● **WORK TO COMPLETE**
Within the entries below, the lines from the one with "[2020-05-26](../../results/2020-05-26/222.md) | 40+" through the one with "[2020-05-05](../../results/2020-05-05/222.md) | 40+" are to be set down exactly, both ends kept.

● **GIVEN DATA**
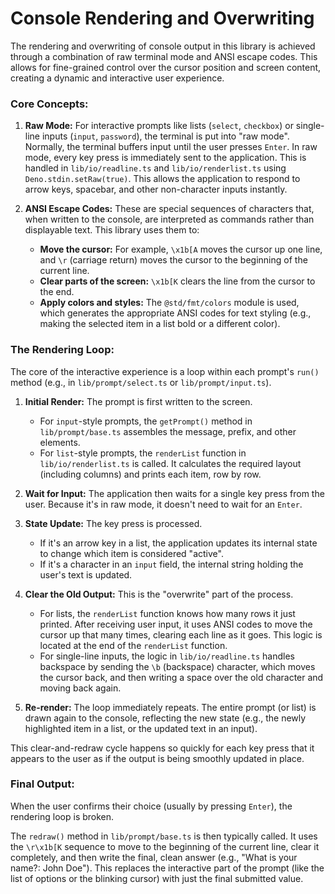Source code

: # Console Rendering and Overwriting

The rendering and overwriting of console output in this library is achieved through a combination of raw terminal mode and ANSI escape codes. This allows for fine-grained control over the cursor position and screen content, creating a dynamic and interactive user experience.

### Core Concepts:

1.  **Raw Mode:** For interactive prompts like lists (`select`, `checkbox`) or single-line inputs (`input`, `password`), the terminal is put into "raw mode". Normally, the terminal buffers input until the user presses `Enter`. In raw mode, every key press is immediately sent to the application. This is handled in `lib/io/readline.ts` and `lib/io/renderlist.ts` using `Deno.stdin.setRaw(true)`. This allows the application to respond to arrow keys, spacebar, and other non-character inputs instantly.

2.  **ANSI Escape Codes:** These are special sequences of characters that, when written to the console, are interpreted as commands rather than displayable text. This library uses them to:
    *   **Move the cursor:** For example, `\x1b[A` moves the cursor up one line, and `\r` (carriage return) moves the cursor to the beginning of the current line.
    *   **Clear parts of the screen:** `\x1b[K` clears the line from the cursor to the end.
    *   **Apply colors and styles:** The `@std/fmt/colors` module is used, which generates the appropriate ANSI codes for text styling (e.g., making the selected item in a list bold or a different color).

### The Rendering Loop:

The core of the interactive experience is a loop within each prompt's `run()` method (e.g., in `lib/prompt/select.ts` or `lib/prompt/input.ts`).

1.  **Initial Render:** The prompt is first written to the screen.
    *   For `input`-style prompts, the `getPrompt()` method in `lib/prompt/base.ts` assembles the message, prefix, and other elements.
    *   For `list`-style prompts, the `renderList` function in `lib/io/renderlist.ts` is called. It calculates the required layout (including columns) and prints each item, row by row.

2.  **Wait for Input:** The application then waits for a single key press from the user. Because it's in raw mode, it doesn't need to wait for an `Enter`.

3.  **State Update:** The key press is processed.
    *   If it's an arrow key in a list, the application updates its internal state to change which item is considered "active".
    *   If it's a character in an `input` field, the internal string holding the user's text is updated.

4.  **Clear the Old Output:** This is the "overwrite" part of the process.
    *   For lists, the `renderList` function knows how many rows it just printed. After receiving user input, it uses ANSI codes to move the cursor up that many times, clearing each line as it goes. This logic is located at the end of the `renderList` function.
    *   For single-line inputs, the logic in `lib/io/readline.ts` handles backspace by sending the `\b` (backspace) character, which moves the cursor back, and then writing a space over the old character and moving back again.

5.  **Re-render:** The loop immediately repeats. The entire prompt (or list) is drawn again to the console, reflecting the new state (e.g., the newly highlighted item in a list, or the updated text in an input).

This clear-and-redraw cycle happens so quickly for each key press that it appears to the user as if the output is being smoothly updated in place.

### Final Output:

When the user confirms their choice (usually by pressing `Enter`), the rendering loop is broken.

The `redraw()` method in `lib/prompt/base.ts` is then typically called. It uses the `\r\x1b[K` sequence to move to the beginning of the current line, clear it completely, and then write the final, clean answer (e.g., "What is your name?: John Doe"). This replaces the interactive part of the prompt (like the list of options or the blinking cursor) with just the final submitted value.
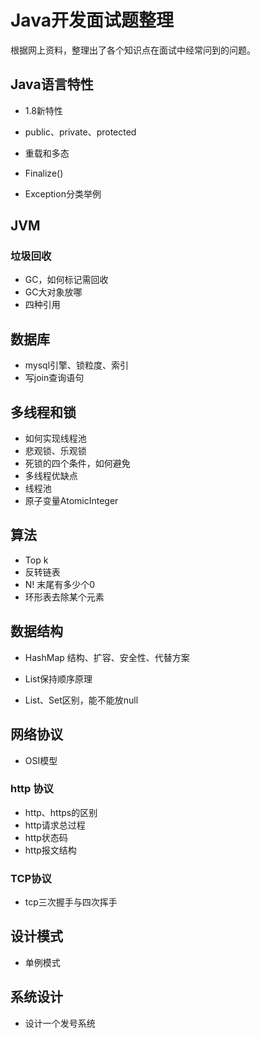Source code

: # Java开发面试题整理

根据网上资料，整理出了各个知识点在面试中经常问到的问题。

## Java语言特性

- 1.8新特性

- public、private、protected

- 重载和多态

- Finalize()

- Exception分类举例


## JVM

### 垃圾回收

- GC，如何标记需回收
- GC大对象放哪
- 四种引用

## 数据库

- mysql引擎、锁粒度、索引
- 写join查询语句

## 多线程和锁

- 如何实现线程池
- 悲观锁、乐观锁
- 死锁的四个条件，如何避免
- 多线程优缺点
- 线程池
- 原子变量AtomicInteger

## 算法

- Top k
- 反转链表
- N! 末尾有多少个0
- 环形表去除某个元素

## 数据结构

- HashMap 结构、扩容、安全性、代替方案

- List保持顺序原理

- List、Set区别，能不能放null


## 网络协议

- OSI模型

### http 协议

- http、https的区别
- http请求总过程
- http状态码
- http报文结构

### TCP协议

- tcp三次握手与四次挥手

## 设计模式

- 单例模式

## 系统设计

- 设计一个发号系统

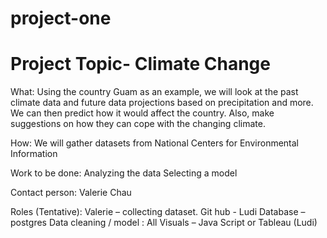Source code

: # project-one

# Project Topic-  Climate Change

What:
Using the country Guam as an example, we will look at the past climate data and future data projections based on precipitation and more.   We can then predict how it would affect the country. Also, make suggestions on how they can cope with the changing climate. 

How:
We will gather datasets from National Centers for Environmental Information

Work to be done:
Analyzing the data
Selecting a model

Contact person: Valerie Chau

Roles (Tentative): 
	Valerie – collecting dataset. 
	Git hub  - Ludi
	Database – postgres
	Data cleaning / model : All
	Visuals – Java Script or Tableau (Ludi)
...
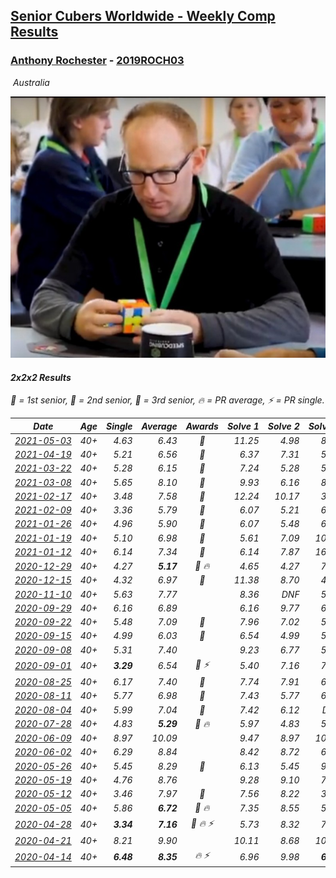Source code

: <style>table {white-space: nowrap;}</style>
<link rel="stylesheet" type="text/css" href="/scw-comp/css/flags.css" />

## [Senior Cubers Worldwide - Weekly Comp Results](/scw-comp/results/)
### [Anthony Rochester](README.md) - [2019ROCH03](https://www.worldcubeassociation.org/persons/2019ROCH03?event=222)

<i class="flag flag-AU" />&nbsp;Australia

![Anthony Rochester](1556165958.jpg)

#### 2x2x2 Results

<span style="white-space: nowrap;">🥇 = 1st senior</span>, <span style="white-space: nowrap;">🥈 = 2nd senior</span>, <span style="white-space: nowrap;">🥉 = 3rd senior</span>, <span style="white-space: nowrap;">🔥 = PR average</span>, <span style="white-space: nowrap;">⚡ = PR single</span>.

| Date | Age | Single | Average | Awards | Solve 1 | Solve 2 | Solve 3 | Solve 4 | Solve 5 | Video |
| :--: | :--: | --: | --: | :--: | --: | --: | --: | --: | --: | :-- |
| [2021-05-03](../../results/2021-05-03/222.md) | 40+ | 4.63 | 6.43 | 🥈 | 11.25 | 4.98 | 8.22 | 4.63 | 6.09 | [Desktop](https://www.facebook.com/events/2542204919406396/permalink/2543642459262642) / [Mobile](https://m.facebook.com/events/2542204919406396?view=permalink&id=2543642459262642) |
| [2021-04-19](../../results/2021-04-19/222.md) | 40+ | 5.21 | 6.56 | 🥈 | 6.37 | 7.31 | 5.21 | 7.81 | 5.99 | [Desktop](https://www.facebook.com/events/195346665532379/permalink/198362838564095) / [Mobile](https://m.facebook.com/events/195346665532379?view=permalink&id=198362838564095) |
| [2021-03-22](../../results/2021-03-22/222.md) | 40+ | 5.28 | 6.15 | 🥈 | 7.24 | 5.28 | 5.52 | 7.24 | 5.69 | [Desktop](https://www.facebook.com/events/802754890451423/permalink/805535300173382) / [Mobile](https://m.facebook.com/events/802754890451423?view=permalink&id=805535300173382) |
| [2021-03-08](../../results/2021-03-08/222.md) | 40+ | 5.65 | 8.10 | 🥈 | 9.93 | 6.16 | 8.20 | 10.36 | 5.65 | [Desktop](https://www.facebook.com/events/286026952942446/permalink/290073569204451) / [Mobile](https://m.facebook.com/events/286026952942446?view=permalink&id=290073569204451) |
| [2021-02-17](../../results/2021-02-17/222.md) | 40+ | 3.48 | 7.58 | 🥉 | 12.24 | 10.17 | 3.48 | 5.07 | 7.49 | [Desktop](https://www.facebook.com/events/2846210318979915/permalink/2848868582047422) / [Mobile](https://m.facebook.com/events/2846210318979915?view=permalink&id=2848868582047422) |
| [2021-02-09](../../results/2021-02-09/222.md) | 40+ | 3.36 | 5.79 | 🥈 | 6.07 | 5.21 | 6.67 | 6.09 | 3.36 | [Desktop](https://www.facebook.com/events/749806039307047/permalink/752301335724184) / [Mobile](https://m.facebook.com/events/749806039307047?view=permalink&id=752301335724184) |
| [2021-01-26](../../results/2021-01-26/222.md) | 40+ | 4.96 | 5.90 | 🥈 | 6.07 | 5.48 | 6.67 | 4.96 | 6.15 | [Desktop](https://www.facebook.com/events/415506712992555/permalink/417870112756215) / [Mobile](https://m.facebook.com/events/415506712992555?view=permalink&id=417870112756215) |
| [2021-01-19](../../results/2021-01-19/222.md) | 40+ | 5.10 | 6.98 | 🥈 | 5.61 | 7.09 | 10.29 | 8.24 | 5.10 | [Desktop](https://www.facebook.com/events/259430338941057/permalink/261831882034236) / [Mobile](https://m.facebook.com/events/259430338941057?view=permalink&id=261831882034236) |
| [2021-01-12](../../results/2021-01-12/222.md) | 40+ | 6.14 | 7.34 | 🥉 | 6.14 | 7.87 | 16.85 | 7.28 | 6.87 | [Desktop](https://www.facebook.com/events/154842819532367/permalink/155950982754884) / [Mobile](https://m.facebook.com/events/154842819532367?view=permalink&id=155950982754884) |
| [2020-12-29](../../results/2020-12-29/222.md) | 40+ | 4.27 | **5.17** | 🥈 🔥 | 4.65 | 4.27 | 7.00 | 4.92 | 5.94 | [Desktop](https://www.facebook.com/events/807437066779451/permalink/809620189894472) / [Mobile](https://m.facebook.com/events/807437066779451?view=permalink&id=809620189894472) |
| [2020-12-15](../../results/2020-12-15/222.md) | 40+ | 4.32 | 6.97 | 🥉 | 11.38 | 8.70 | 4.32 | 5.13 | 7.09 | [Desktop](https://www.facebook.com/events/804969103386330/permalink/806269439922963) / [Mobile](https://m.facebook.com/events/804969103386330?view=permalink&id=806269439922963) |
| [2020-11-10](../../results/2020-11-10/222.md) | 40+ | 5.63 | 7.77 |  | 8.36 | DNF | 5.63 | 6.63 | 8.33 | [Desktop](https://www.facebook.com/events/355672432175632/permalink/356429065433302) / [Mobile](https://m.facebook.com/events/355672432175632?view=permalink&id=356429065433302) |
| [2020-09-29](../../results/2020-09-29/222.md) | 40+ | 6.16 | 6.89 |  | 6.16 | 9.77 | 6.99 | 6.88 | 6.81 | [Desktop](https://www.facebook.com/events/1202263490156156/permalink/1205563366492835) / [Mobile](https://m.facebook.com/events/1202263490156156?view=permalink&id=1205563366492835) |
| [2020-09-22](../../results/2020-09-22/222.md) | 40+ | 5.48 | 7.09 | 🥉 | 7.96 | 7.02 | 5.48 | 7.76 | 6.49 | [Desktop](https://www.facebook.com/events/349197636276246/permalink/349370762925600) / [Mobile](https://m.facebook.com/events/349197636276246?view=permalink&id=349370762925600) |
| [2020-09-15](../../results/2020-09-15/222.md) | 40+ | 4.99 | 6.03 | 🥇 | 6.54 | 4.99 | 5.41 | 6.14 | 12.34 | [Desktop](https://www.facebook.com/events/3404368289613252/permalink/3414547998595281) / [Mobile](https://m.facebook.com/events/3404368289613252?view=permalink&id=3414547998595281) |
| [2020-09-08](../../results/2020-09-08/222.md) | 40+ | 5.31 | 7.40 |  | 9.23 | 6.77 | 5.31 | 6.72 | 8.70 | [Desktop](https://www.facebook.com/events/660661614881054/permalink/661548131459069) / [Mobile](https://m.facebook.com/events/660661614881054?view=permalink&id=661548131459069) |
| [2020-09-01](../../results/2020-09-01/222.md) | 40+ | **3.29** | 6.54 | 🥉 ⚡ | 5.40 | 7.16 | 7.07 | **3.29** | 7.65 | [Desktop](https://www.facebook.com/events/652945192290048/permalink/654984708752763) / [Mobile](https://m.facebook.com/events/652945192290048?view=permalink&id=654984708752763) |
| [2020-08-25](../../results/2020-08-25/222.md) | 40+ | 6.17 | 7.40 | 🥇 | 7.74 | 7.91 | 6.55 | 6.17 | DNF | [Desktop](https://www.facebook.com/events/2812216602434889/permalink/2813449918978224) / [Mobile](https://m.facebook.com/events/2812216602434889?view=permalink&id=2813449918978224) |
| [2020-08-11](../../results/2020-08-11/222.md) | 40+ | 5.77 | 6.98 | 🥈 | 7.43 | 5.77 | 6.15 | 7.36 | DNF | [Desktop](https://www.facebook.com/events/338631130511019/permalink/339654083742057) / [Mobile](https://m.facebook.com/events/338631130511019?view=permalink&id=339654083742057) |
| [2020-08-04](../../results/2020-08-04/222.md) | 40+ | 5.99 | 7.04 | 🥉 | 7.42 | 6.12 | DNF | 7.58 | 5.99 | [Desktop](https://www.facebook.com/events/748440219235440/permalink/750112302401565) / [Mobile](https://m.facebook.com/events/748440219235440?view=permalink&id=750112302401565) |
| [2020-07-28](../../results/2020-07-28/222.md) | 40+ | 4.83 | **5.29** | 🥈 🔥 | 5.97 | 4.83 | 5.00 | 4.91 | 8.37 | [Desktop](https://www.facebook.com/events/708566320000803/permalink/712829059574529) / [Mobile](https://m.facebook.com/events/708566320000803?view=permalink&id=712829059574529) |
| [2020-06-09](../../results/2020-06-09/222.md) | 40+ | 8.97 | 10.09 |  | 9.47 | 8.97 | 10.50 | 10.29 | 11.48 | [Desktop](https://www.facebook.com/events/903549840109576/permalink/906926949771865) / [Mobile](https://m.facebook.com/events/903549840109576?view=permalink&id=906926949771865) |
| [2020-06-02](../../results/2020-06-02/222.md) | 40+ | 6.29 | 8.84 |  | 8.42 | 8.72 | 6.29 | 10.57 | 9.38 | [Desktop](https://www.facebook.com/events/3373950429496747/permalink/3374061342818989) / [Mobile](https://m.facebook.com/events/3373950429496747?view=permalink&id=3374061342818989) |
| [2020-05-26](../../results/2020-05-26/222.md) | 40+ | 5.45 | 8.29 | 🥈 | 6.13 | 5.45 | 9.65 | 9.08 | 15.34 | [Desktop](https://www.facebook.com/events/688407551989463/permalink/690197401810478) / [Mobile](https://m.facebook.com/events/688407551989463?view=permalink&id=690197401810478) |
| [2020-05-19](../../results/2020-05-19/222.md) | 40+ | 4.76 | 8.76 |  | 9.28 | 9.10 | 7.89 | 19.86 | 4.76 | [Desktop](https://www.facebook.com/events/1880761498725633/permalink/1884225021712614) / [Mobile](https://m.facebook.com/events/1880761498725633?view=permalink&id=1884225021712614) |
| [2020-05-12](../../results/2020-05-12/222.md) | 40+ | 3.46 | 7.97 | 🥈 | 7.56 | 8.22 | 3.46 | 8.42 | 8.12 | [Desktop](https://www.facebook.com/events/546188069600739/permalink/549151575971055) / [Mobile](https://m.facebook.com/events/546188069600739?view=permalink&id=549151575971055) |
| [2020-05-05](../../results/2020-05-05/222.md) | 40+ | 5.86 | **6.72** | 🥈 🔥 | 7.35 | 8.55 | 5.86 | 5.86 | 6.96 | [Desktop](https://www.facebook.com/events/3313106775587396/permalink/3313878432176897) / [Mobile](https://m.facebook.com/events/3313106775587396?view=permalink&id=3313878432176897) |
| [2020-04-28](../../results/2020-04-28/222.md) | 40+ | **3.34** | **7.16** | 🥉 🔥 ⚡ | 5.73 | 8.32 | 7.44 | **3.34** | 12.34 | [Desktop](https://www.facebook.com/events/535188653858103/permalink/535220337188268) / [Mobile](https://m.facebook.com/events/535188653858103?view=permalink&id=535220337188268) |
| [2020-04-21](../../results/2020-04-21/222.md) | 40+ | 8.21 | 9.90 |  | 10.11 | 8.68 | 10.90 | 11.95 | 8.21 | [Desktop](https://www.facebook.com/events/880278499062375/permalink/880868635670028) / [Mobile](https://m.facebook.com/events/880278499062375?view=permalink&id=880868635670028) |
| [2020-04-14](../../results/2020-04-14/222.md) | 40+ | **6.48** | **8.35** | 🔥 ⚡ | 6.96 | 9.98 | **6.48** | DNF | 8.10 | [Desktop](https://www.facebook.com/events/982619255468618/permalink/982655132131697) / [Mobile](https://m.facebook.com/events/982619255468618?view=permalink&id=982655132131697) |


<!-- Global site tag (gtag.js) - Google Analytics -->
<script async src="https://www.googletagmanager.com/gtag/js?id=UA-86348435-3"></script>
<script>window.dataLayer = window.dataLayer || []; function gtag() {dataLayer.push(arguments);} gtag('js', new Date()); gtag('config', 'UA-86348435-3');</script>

● **RESULT**
| [2020-05-26](../../results/2020-05-26/222.md) | 40+ | 5.45 | 8.29 | 🥈 | 6.13 | 5.45 | 9.65 | 9.08 | 15.34 | [Desktop](https://www.facebook.com/events/688407551989463/permalink/690197401810478) / [Mobile](https://m.facebook.com/events/688407551989463?view=permalink&id=690197401810478) |
| [2020-05-19](../../results/2020-05-19/222.md) | 40+ | 4.76 | 8.76 |  | 9.28 | 9.10 | 7.89 | 19.86 | 4.76 | [Desktop](https://www.facebook.com/events/1880761498725633/permalink/1884225021712614) / [Mobile](https://m.facebook.com/events/1880761498725633?view=permalink&id=1884225021712614) |
| [2020-05-12](../../results/2020-05-12/222.md) | 40+ | 3.46 | 7.97 | 🥈 | 7.56 | 8.22 | 3.46 | 8.42 | 8.12 | [Desktop](https://www.facebook.com/events/546188069600739/permalink/549151575971055) / [Mobile](https://m.facebook.com/events/546188069600739?view=permalink&id=549151575971055) |
| [2020-05-05](../../results/2020-05-05/222.md) | 40+ | 5.86 | **6.72** | 🥈 🔥 | 7.35 | 8.55 | 5.86 | 5.86 | 6.96 | [Desktop](https://www.facebook.com/events/3313106775587396/permalink/3313878432176897) / [Mobile](https://m.facebook.com/events/3313106775587396?view=permalink&id=3313878432176897) |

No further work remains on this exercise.